Rutherford Model Nucleus and Electrons
Ernest Rutherford and his students describe the gold foil experiment to provide an atomic model in two parts, the nucleus of an atom and extranuclear electrons. The presence of free charge electron was observed in the gas discharge tube established the fact that metals on specific heat give off electrons. These prove negatively charge particles present in the atoms but the whole atom is electrically neutral. Therefore, Rutherford, Geiger, and Marsden study the scattering experiment in physics and chemistry and beam of alpha particle obtained from spontaneously radioactive decay of polonium isotopes directed to very thin platinum or gold foil. The direction of motion of α-particles after emerging from the crystalline thin metal sheets traced on a fluorescent screen.
Rutherford Gold Foil Experiment Observations
- Rutherford observed that the vast majority of the alpha particles passed the straight line through the gold foil. This suggested that the chemical elements or matter consist largely of emptiness.
- But a very limited few particles (about 1 in 8000) changed their direction quite sharply but in some cases the deflection more than 90°.
- Even in a few cases, the alpha particle after the encounter moved backward or reflected back. But this number increases with the change metal foil of the heavier periodic table elements.
Conclusions of Gold Foil Experiment
Earnest Rutherford concluded these point from his gold foil experiment
- All the positive charge and the entire mass number of the atom concentrated in a very small part of the atom. These central core called the atomic nucleus.
- The dimensions of the nucleus are negligible compared to the atom. The Radius of the atomic nucleus ∼ 10-13 being the same as that of an electron but the radius of an atom ∼ 10-8. Thus an atom must have a very empty structure.

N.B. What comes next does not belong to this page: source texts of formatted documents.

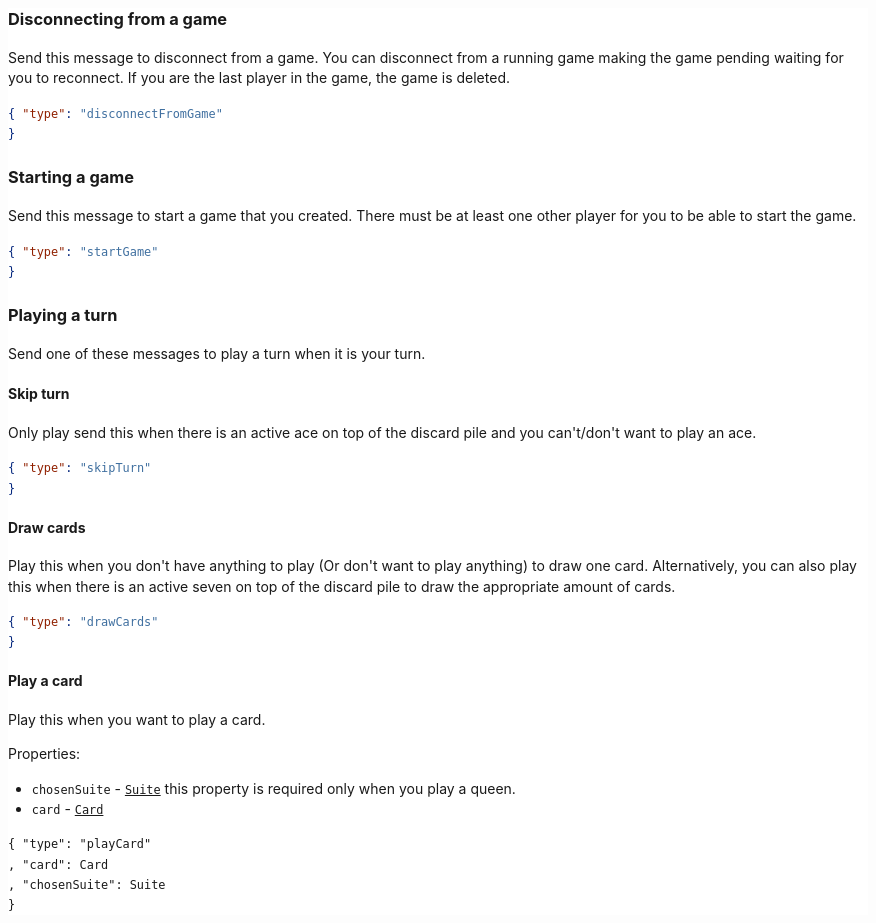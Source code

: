 ### Disconnecting from a game

Send this message to disconnect from a game.
You can disconnect from a running game making the game pending waiting for you to reconnect.
If you are the last player in the game, the game is deleted.

```json
{ "type": "disconnectFromGame"
}
```

### Starting a game

Send this message to start a game that you created.
There must be at least one other player for you to be able to start the game.

```json
{ "type": "startGame"
}
```

### Playing a turn

Send one of these messages to play a turn when it is your turn.

#### Skip turn

Only play send this when there is an active ace on top of the discard pile and you can't/don't want to play an ace.
```json
{ "type": "skipTurn"
}
```

#### Draw cards

Play this when you don't have anything to play (Or don't want to play anything) to draw one card.
Alternatively, you can also play this when there is an active seven on top of the discard pile to draw the appropriate amount of cards.
```json
{ "type": "drawCards"
}
```

#### Play a card

Play this when you want to play a card.

Properties:
  * `chosenSuite` - [`Suite`](#suite) this property is required only when you play a queen.
  * `card` - [`Card`](#card)
```json5
{ "type": "playCard"
, "card": Card
, "chosenSuite": Suite
}
```
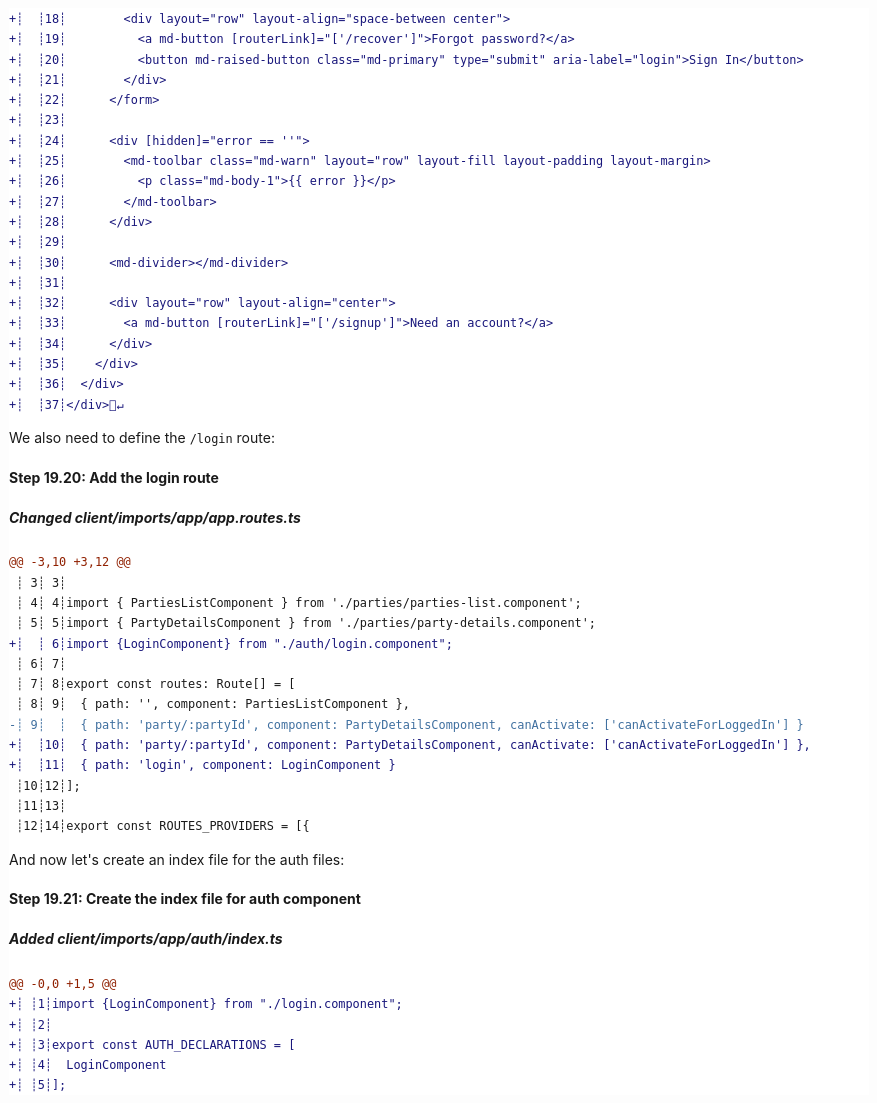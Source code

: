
 ```diff
+┊  ┊18┊        <div layout="row" layout-align="space-between center">
+┊  ┊19┊          <a md-button [routerLink]="['/recover']">Forgot password?</a>
+┊  ┊20┊          <button md-raised-button class="md-primary" type="submit" aria-label="login">Sign In</button>
+┊  ┊21┊        </div>
+┊  ┊22┊      </form>
+┊  ┊23┊
+┊  ┊24┊      <div [hidden]="error == ''">
+┊  ┊25┊        <md-toolbar class="md-warn" layout="row" layout-fill layout-padding layout-margin>
+┊  ┊26┊          <p class="md-body-1">{{ error }}</p>
+┊  ┊27┊        </md-toolbar>
+┊  ┊28┊      </div>
+┊  ┊29┊
+┊  ┊30┊      <md-divider></md-divider>
+┊  ┊31┊
+┊  ┊32┊      <div layout="row" layout-align="center">
+┊  ┊33┊        <a md-button [routerLink]="['/signup']">Need an account?</a>
+┊  ┊34┊      </div>
+┊  ┊35┊    </div>
+┊  ┊36┊  </div>
+┊  ┊37┊</div>🚫↵
```
[}]: #

We also need to define the `/login` route:

[{]: <helper> (diff_step 19.20)
#### Step 19.20: Add the login route

##### Changed client/imports/app/app.routes.ts
```diff
@@ -3,10 +3,12 @@
 ┊ 3┊ 3┊
 ┊ 4┊ 4┊import { PartiesListComponent } from './parties/parties-list.component';
 ┊ 5┊ 5┊import { PartyDetailsComponent } from './parties/party-details.component';
+┊  ┊ 6┊import {LoginComponent} from "./auth/login.component";
 ┊ 6┊ 7┊
 ┊ 7┊ 8┊export const routes: Route[] = [
 ┊ 8┊ 9┊  { path: '', component: PartiesListComponent },
-┊ 9┊  ┊  { path: 'party/:partyId', component: PartyDetailsComponent, canActivate: ['canActivateForLoggedIn'] }
+┊  ┊10┊  { path: 'party/:partyId', component: PartyDetailsComponent, canActivate: ['canActivateForLoggedIn'] },
+┊  ┊11┊  { path: 'login', component: LoginComponent }
 ┊10┊12┊];
 ┊11┊13┊
 ┊12┊14┊export const ROUTES_PROVIDERS = [{
```
[}]: #

And now let's create an index file for the auth files:

[{]: <helper> (diff_step 19.21)
#### Step 19.21: Create the index file for auth component

##### Added client/imports/app/auth/index.ts
```diff
@@ -0,0 +1,5 @@
+┊ ┊1┊import {LoginComponent} from "./login.component";
+┊ ┊2┊
+┊ ┊3┊export const AUTH_DECLARATIONS = [
+┊ ┊4┊  LoginComponent
+┊ ┊5┊];
```
[}]: #


[__prod__]: #
[{]: <region> (header)
[{]: <region> (body)
[{]: <helper> (diff_step 19.2)
[{]: <helper> (diff_step 19.4)
[{]: <helper> (diff_step 19.5)
[{]: <helper> (diff_step 19.6)
[{]: <helper> (diff_step 19.7)
[{]: <helper> (diff_step 19.8)
[{]: <helper> (diff_step 19.9)
[{]: <helper> (diff_step 19.10)
[{]: <helper> (diff_step 19.11)
[{]: <helper> (diff_step 19.12)
[{]: <helper> (diff_step 19.13)
[{]: <helper> (diff_step 19.14)
[{]: <helper> (diff_step 19.15)
[{]: <helper> (diff_step 19.16)
[{]: <helper> (diff_step 19.17)
[{]: <helper> (diff_step 19.18)
[{]: <helper> (diff_step 19.19)
[{]: <helper> (diff_step 19.22)
[{]: <helper> (diff_step 19.23)
[{]: <helper> (diff_step 19.24)
[{]: <helper> (diff_step 19.25)
[{]: <helper> (diff_step 19.26)
[{]: <helper> (diff_step 19.27)
[{]: <helper> (diff_step 19.28)
[{]: <helper> (diff_step 19.29)
[{]: <helper> (diff_step 19.30)
[{]: <helper> (diff_step 19.32)
[{]: <helper> (diff_step 19.33)
[{]: <region> (footer)
[{]: <helper> (nav_step)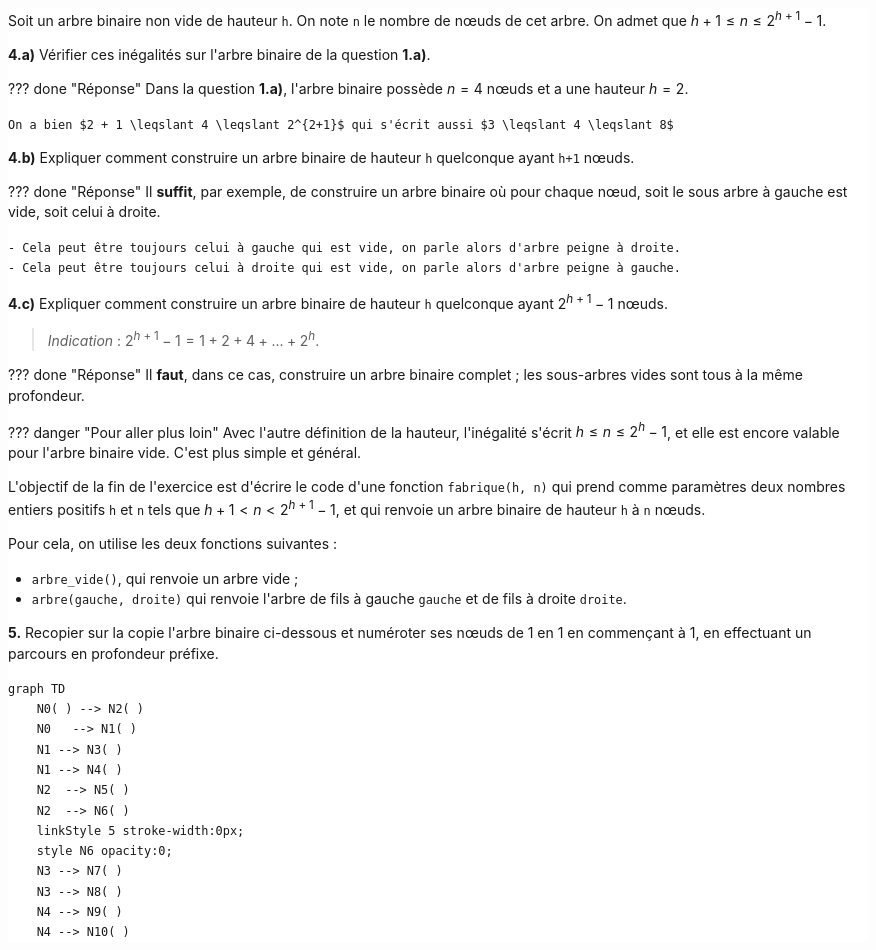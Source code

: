 
Soit un arbre binaire non vide de hauteur `h`. On note `n` le nombre de nœuds de cet arbre. On admet que $h + 1 \leqslant n \leqslant 2^{h+1} - 1$.

**4.a)** Vérifier ces inégalités sur l'arbre binaire de la question **1.a)**.

??? done "Réponse"
    Dans la question **1.a)**, l'arbre binaire possède $n = 4$ nœuds et a une hauteur $h = 2$.

    On a bien $2 + 1 \leqslant 4 \leqslant 2^{2+1}$ qui s'écrit aussi $3 \leqslant 4 \leqslant 8$

**4.b)** Expliquer comment construire un arbre binaire de hauteur `h` quelconque ayant `h+1` nœuds.

??? done "Réponse"
    Il **suffit**, par exemple, de construire un arbre binaire où pour chaque nœud, soit le sous arbre à gauche est vide, soit celui à droite.

    - Cela peut être toujours celui à gauche qui est vide, on parle alors d'arbre peigne à droite.
    - Cela peut être toujours celui à droite qui est vide, on parle alors d'arbre peigne à gauche.

**4.c)** Expliquer comment construire un arbre binaire de hauteur `h` quelconque ayant $2^{h+1} - 1$ nœuds.

> _Indication_ : $2^{h+1} - 1 = 1+2+4+...+2^h$.

??? done "Réponse"
    Il **faut**, dans ce cas, construire un arbre binaire complet ; les sous-arbres vides sont tous à la même profondeur.

??? danger "Pour aller plus loin"
    Avec l'autre définition de la hauteur, l'inégalité s'écrit $h \leqslant n \leqslant 2^h - 1$, et elle est encore valable pour l'arbre binaire vide. C'est plus simple et général.


L'objectif de la fin de l'exercice est d'écrire le code d'une fonction `fabrique(h, n)` qui prend comme paramètres deux nombres entiers positifs `h` et `n` tels que $h + 1 < n < 2^{h+1} - 1$, et qui renvoie un arbre binaire de hauteur `h` à `n` nœuds.

Pour cela, on utilise les deux fonctions suivantes :

- `arbre_vide()`, qui renvoie un arbre vide ;
- `arbre(gauche, droite)` qui renvoie l'arbre de fils à gauche `gauche` et de fils
à droite `droite`.

**5.** Recopier sur la copie l'arbre binaire ci-dessous et numéroter ses nœuds de 1 en 1 en commençant à 1, en effectuant un parcours en profondeur préfixe.

```mermaid
graph TD
    N0( ) --> N2( )
    N0   --> N1( )
    N1 --> N3( )
    N1 --> N4( )
    N2  --> N5( )
    N2  --> N6( )
    linkStyle 5 stroke-width:0px;
    style N6 opacity:0;
    N3 --> N7( )
    N3 --> N8( )
    N4 --> N9( )
    N4 --> N10( )
```
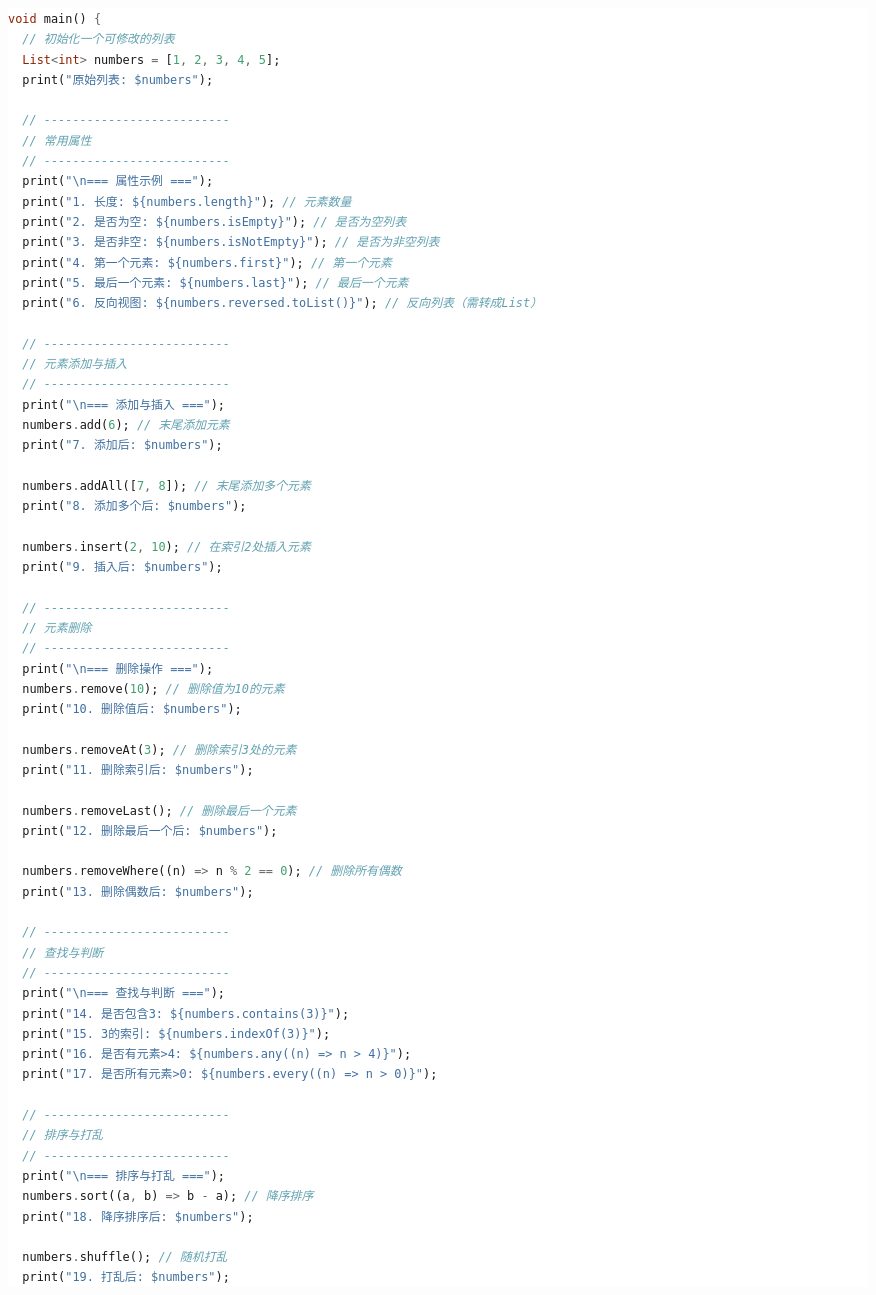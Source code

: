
 ```dart
void main() {
  // 初始化一个可修改的列表
  List<int> numbers = [1, 2, 3, 4, 5];
  print("原始列表: $numbers");

  // --------------------------
  // 常用属性
  // --------------------------
  print("\n=== 属性示例 ===");
  print("1. 长度: ${numbers.length}"); // 元素数量
  print("2. 是否为空: ${numbers.isEmpty}"); // 是否为空列表
  print("3. 是否非空: ${numbers.isNotEmpty}"); // 是否为非空列表
  print("4. 第一个元素: ${numbers.first}"); // 第一个元素
  print("5. 最后一个元素: ${numbers.last}"); // 最后一个元素
  print("6. 反向视图: ${numbers.reversed.toList()}"); // 反向列表（需转成List）

  // --------------------------
  // 元素添加与插入
  // --------------------------
  print("\n=== 添加与插入 ===");
  numbers.add(6); // 末尾添加元素
  print("7. 添加后: $numbers");

  numbers.addAll([7, 8]); // 末尾添加多个元素
  print("8. 添加多个后: $numbers");

  numbers.insert(2, 10); // 在索引2处插入元素
  print("9. 插入后: $numbers");

  // --------------------------
  // 元素删除
  // --------------------------
  print("\n=== 删除操作 ===");
  numbers.remove(10); // 删除值为10的元素
  print("10. 删除值后: $numbers");

  numbers.removeAt(3); // 删除索引3处的元素
  print("11. 删除索引后: $numbers");

  numbers.removeLast(); // 删除最后一个元素
  print("12. 删除最后一个后: $numbers");

  numbers.removeWhere((n) => n % 2 == 0); // 删除所有偶数
  print("13. 删除偶数后: $numbers");

  // --------------------------
  // 查找与判断
  // --------------------------
  print("\n=== 查找与判断 ===");
  print("14. 是否包含3: ${numbers.contains(3)}");
  print("15. 3的索引: ${numbers.indexOf(3)}");
  print("16. 是否有元素>4: ${numbers.any((n) => n > 4)}");
  print("17. 是否所有元素>0: ${numbers.every((n) => n > 0)}");

  // --------------------------
  // 排序与打乱
  // --------------------------
  print("\n=== 排序与打乱 ===");
  numbers.sort((a, b) => b - a); // 降序排序
  print("18. 降序排序后: $numbers");

  numbers.shuffle(); // 随机打乱
  print("19. 打乱后: $numbers");
```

- The large deflection of an alpha particle from its original path was due to Coulombic repulsion between the alpha particle and the positive charge particle of an atom. Hence entire positive charge also resides in the central part of an atom.
- Some alpha particle suffers little deflection while passing by an electron. This suggested, outside the nucleus, there are electrons that make the atom ultimately neutral.
From the above conclusions, Rutherford proposed an atomic model for learning chemistry or physics in atomic science.
Rutherford Atomic Nucleus
According to the Rutherford model, the entire mass of the atom concentrated in a tiny positively charged nucleus. These electrons move around the nucleus in different orbits constantly otherwise the electrons fall on the nucleus. Thus an atom divided by Rutherford into two-parts, the nucleus of an atom and extranuclear electrons. For an example of the hydrogen atom, one electron move around the nucleus but other elements contain shielding electron.
Nucleus and Extranucler Electrons
Almost the entire mass of the atom concentrated in a very small central core called the nucleus of an atom. Since the extranuclear electrons contribute negligibly to the total mass of the atom. Therefore, the nucleus must carry particles that account both for the mass and positive charge of the atom.
Outside the nucleus, there are Z electrons, called extranuclear electrons. These electrons move around the nucleus in different energy levels constantly. When the electron moving in circular orbits or energy levels around the nucleus, the Coulombic attraction was balanced by the centrifugal force of attraction. Otherwise, the electrons fall on the nucleus. Therefore, these arrangements quite similar to the solar system in our environment.
Limitations of Rutherford Atomic Model
- The Rutherford model has limitations for conformity with the classical atomic theory of electromagnetic spectrum radiation. A moving charged particle always emits radiation with specific wavelengths. Thus the loss of kinetic energy and eventually hit the nucleus of an atom.
- If the energy of electron loses continuously, the observed atomic spectra should be continuous, which consisting of broad bands merging one into the other.